* _What to work on_
Quote exactly, and only, the lines of the material below from the line with "the local data" through the line with "August experimental revisions".

* _Source data_

◇ ◇ ◇ ◇ ◇

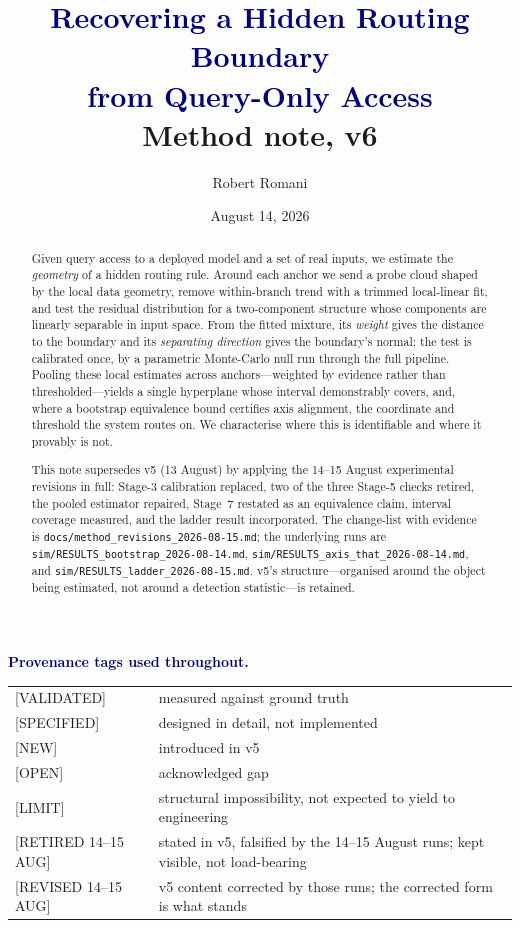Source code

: \documentclass[11pt]{article}
\title{\textcolor{navy}{\sffamily Recovering a Hidden Routing Boundary\\[2pt]
from Query-Only Access}\\[6pt]
\large\normalfont Method note, v6}
\author{Robert Romani}
\date{August 14, 2026}
\newcommand{\provtag}[2]{{\footnotesize\sffamily\textcolor{#1}{[#2]}}}
\newcommand{\VALID}{\provtag{okgreen}{VALIDATED}}
\newcommand{\SPEC}{\provtag{specblue}{SPECIFIED}}
\newcommand{\NEWT}{\provtag{newmag}{NEW}}
\newcommand{\OPENT}{\provtag{openamber}{OPEN}}
\newcommand{\LIMIT}{\provtag{limred}{LIMIT}}
\newcommand{\RETIRED}{\provtag{limred}{RETIRED 14--15 AUG}}
\newcommand{\REVI}{\provtag{openamber}{REVISED 14--15 AUG}}
\begin{document}
\maketitle

\begin{abstract}
\noindent Given query access to a deployed model and a set of real inputs, we estimate the
\emph{geometry} of a hidden routing rule. Around each anchor we send a probe cloud shaped by
the local data geometry, remove within-branch trend with a trimmed local-linear fit, and test
the residual distribution for a two-component structure whose components are linearly separable
in input space. From the fitted mixture, its \emph{weight} gives the distance to the boundary and
its \emph{separating direction} gives the boundary's normal; the test is calibrated once, by a
parametric Monte-Carlo null run through the full pipeline. Pooling these local estimates across
anchors---weighted by evidence rather than thresholded---yields a single hyperplane whose
interval demonstrably covers, and, where a bootstrap equivalence bound certifies axis
alignment, the coordinate and threshold the system routes on. We characterise where this is
identifiable and where it provably is not.

\medskip
\noindent\textcolor{muted}{\small This note supersedes v5 (13 August) by applying the 14--15
August experimental revisions in full: Stage-3 calibration replaced, two of the three Stage-5
checks retired, the pooled estimator repaired, Stage~7 restated as an equivalence claim,
interval coverage measured, and the ladder result incorporated. The change-list with evidence
is \texttt{docs/method\_revisions\_2026-08-15.md}; the underlying runs are
\texttt{sim/RESULTS\_bootstrap\_2026-08-14.md}, \texttt{sim/RESULTS\_axis\_that\_2026-08-14.md},
and \texttt{sim/RESULTS\_ladder\_2026-08-15.md}. v5's structure---organised around the object
being estimated, not around a detection statistic---is retained.}
\end{abstract}

\noindent\textbf{\sffamily\small\textcolor{navy}{Provenance tags used throughout.}}
\smallskip

{\small
\begin{tabular}{@{}ll@{}}
\VALID & measured against ground truth\\
\SPEC & designed in detail, not implemented\\
\NEWT & introduced in v5\\
\OPENT & acknowledged gap\\
\LIMIT & structural impossibility, not expected to yield to engineering\\
\RETIRED & stated in v5, falsified by the 14--15 August runs; kept visible, not load-bearing\\
\REVI & v5 content corrected by those runs; the corrected form is what stands\\
\end{tabular}}
\end{document}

◇ ◇ ◇ ◇ ◇

* _Task solution_
the local data geometry, remove within-branch trend with a trimmed local-linear fit, and test
the residual distribution for a two-component structure whose components are linearly separable
in input space. From the fitted mixture, its \emph{weight} gives the distance to the boundary and
its \emph{separating direction} gives the boundary's normal; the test is calibrated once, by a
parametric Monte-Carlo null run through the full pipeline. Pooling these local estimates across
anchors---weighted by evidence rather than thresholded---yields a single hyperplane whose
interval demonstrably covers, and, where a bootstrap equivalence bound certifies axis
alignment, the coordinate and threshold the system routes on. We characterise where this is
identifiable and where it provably is not.

\medskip
\noindent\textcolor{muted}{\small This note supersedes v5 (13 August) by applying the 14--15
August experimental revisions in full: Stage-3 calibration replaced, two of the three Stage-5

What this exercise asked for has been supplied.